Pharmacotherapeutic effects of antihypertensive agents on myocardium and coronary arteries in hypertension.

Hypertensive left ventricular hypertrophy comprises myocyte hypertrophy, interstitial fibrosis and structural alterations in the coronary microcirculation. This leads to impairment of diastolic function in the left ventricle and coronary flow reserve despite normal epicardial arteries. Consequently, antihypertensive treatment should aim at (1) reversing myocyte hypertrophy, (2) restoring myocardial structure and (3) improving coronary flow reserve without lowering blood pressure. In recent years many clinical studies have shown that regression of hypertensive hypertrophy can be induced by long-term treatment with ACE inhibitors, calcium-channel blockers, beta-receptor blockers and antisympathonic drugs. However, vasodilators and diuretics, which stimulate adrenoceptor activity and increase angiotensin II levels, were found to be less effective in reversing left ventricular hypertrophy.
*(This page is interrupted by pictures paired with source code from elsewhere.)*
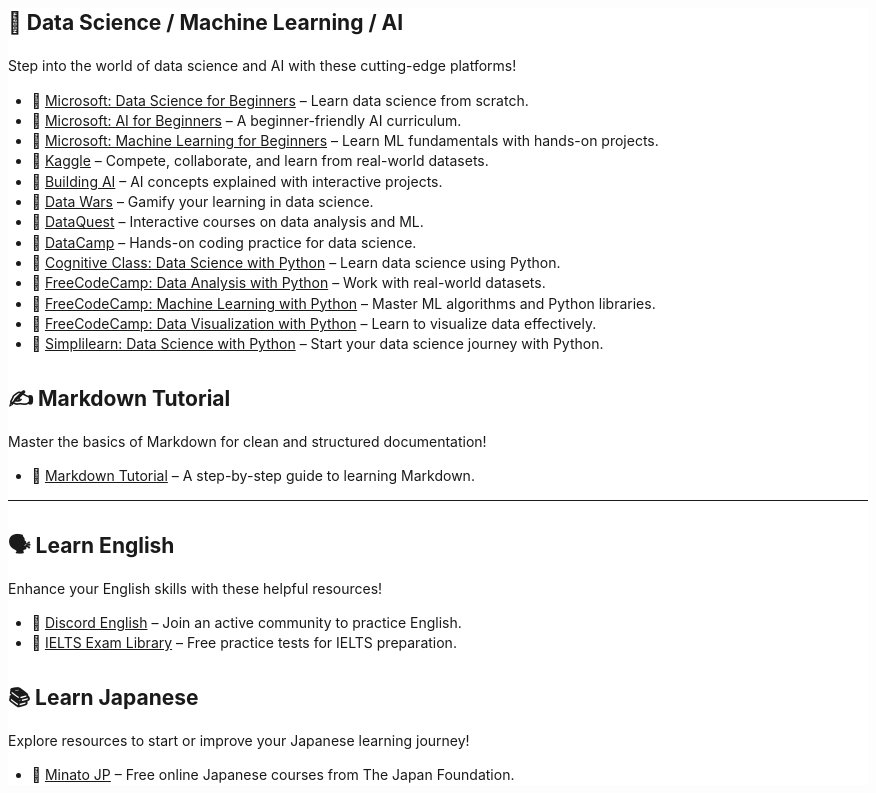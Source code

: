 ## 🤖 Data Science / Machine Learning / AI  
Step into the world of data science and AI with these cutting-edge platforms!  

- 🔹 [Microsoft: Data Science for Beginners](https://github.com/microsoft/Data-Science-For-Beginners) – Learn data science from scratch.  
- 🔹 [Microsoft: AI for Beginners](https://github.com/microsoft/AI-For-Beginners) – A beginner-friendly AI curriculum.  
- 🔹 [Microsoft: Machine Learning for Beginners](https://github.com/thirza258/ML-For-Beginners) – Learn ML fundamentals with hands-on projects.  
- 🔹 [Kaggle](https://www.kaggle.com/) – Compete, collaborate, and learn from real-world datasets.  
- 🔹 [Building AI](https://buildingai.elementsofai.com/) – AI concepts explained with interactive projects.  
- 🔹 [Data Wars](https://datawars.io/) – Gamify your learning in data science.  
- 🔹 [DataQuest](https://www.dataquest.io/) – Interactive courses on data analysis and ML.  
- 🔹 [DataCamp](https://www.datacamp.com/) – Hands-on coding practice for data science.  
- 🔹 [Cognitive Class: Data Science with Python](https://cognitiveclass.ai/learn/data-science-with-python) – Learn data science using Python.  
- 🔹 [FreeCodeCamp: Data Analysis with Python](https://www.freecodecamp.org/learn/data-analysis-with-python/) – Work with real-world datasets.  
- 🔹 [FreeCodeCamp: Machine Learning with Python](https://www.freecodecamp.org/learn/machine-learning-with-python/) – Master ML algorithms and Python libraries.  
- 🔹 [FreeCodeCamp: Data Visualization with Python](https://www.freecodecamp.org/learn/data-visualization-with-python/) – Learn to visualize data effectively.  
- 🔹 [Simplilearn: Data Science with Python](https://www.simplilearn.com/getting-started-data-science-with-python-skillup) – Start your data science journey with Python.  


## ✍️ Markdown Tutorial  
Master the basics of Markdown for clean and structured documentation!  

- 🔹 [Markdown Tutorial](https://www.markdowntutorial.com/) – A step-by-step guide to learning Markdown.  

---

## 🗣️ Learn English  
Enhance your English skills with these helpful resources!  

- 🔹 [Discord English](https://discord.gg/english) – Join an active community to practice English.  
- 🔹 [IELTS Exam Library](https://ieltsonlinetests.com/ielts-exam-library) – Free practice tests for IELTS preparation.  

## 📚 Learn Japanese  
Explore resources to start or improve your Japanese learning journey!  

- 🔹 [Minato JP](https://minato-jf.jp/Account/Login) – Free online Japanese courses from The Japan Foundation.  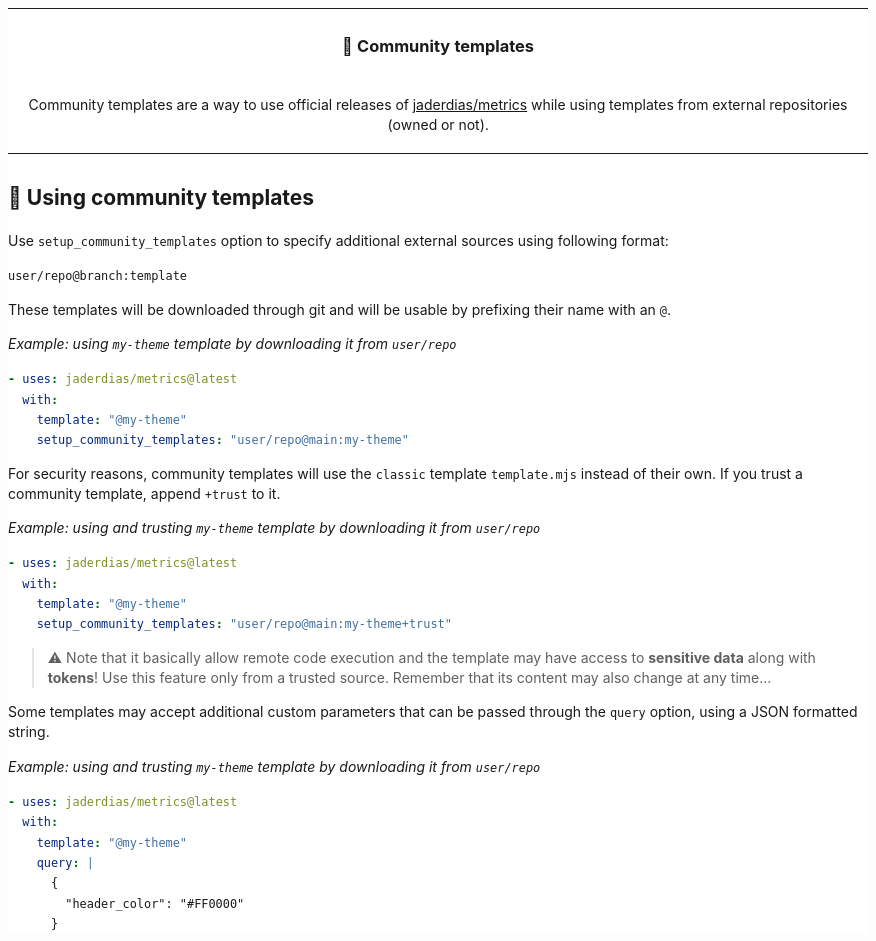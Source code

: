 <table>
  <tr><th colspan="2"><h3>📕 Community templates</h3></th></tr>
  <tr><td colspan="2" align="center">

  Community templates are a way to use official releases of [jaderdias/metrics](https://github.com/jaderdias/metrics) while using templates from external repositories (owned or not).

  </td></tr>
</table>

## 📮 Using community templates

Use `setup_community_templates` option to specify additional external sources using following format:
```
user/repo@branch:template
```

These templates will be downloaded through git and will be usable by prefixing their name with an `@`.

*Example: using `my-theme` template by downloading it from `user/repo`*
```yml
- uses: jaderdias/metrics@latest
  with:
    template: "@my-theme"
    setup_community_templates: "user/repo@main:my-theme"
```

For security reasons, community templates will use the `classic` template `template.mjs` instead of their own.
If you trust a community template, append `+trust` to it.

*Example: using and trusting `my-theme` template by downloading it from `user/repo`*
```yml
- uses: jaderdias/metrics@latest
  with:
    template: "@my-theme"
    setup_community_templates: "user/repo@main:my-theme+trust"
```

> ⚠️ Note that it basically allow remote code execution and the template may have access to **sensitive data** along with **tokens**! Use this feature only from a trusted source. Remember that its content may also change at any time...

Some templates may accept additional custom parameters that can be passed through the `query` option, using a JSON formatted string.

*Example: using and trusting `my-theme` template by downloading it from `user/repo`*
```yaml
- uses: jaderdias/metrics@latest
  with:
    template: "@my-theme"
    query: |
      {
        "header_color": "#FF0000"
      }
```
The trophic influence of catecholamines and angiotensin II on the myocardium counteracts the effect of systolic wall stress reduction due to blood pressure lowering. As regards reversal of interstitial fibrosis, ACE inhibitors seem to be effective, because fibroblast growth was found to be stimulated by angiotensin II. Recently, clinical studies have confirmed previous experimental data that improvement in impaired coronary vasodilator reserve can be realized by long-term antihypertensive therapy. In adopting an antihypertensive treatment strategy prime consideration should be given to reversal of cardiac remodelling through restoration of myocardial structure and repair of the coronary microcirculation.